Re: Purpose of plain text from Christoph Päper on 2011-11-15 (Unicode Mail List Archive)

From: Christoph Päper <christoph.paeper_at_crissov.de>
Date: Tue, 15 Nov 2011 14:11:10 +0100

Doug Ewell:

> How can I search a group of documents, one written in Devanagari and another in Sinhala and another in Tamil and another in Oriya, for a given string if they all use the same encoding, and the only way to tell which is which is to see them rendered in a particular font?

That question made no sense if you didn’t consider them different scripts.

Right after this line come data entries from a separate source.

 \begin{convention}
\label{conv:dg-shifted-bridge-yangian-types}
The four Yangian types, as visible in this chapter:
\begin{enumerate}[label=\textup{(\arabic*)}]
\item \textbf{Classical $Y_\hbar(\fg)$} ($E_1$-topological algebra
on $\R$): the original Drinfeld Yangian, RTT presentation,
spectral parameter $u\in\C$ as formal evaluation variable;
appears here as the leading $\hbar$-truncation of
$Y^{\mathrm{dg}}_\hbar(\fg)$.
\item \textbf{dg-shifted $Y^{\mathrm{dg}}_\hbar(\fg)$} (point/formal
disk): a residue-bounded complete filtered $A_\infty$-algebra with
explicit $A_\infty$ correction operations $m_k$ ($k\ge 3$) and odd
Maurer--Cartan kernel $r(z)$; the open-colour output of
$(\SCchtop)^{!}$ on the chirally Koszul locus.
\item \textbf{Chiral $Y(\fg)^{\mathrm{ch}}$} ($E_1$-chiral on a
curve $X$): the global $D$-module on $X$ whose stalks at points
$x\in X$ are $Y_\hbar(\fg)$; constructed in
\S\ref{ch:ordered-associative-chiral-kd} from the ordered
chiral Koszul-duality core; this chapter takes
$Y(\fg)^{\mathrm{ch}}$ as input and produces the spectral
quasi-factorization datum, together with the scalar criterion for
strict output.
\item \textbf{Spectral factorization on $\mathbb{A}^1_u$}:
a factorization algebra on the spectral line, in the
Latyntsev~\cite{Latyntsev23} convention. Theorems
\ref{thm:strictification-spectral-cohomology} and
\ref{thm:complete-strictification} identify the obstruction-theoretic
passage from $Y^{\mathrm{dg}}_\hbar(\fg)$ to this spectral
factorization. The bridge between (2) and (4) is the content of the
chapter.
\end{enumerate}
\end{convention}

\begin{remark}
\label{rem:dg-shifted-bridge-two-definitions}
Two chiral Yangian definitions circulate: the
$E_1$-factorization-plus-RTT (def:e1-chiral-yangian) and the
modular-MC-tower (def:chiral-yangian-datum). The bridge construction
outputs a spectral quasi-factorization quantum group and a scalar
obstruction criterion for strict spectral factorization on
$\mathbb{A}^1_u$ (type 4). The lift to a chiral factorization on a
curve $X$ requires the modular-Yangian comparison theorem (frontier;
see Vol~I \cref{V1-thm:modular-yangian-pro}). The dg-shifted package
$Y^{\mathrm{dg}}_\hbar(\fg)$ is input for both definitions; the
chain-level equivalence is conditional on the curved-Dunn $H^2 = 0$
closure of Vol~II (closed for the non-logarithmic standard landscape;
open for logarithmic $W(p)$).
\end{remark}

It is a good indication in favor of unification, for example, when you use your local script for all loan words from other languages that use related scripts, but there are counter-examples:
— Japanese Katakana and Hiragana have developed from the same source for the same language, so that discrimination does not apply.
— In German Fraktur texts you will see modern Romance borrowings or English xenisms set in Antiqua (but old Greek and Latin loan words in Fraktur), which would be in favor of disunification by above criterion.
I have no (sufficient) idea how it works in India and its South Asian neighbors. Most books I read on writing or scripts or writing systems look at each system – identified by varying definitions – in isolation and connect them only by descent, not by discrimination.

> Latin (Antiqua) and Fraktur and Gaelic letters are, intrinsically, the same letter. That is not true for Devanagari and Sinhala and Tamil and Oriya letters.

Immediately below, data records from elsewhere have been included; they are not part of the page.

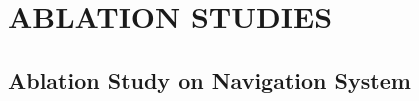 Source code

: \chapter{ABLATION STUDIES}
\label{sec:chap4_result5}
\section*{ }

\section{Ablation Study on Navigation System}
\AblationStudyonNavigationSystem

If I understand Naena Guru correctly they want to unify all the brahmic-indic scripts (similar to ISCII) and, furthermore, unify them (in a transliterating manner) with the roman script. The second part is silly, unless there is a romanization movement I’m unaware of.

Whether to draw the line between two related scripts or between two hands (fonts, typefaces, …) of the same script is sometimes an arbitrary, yet informed, decision.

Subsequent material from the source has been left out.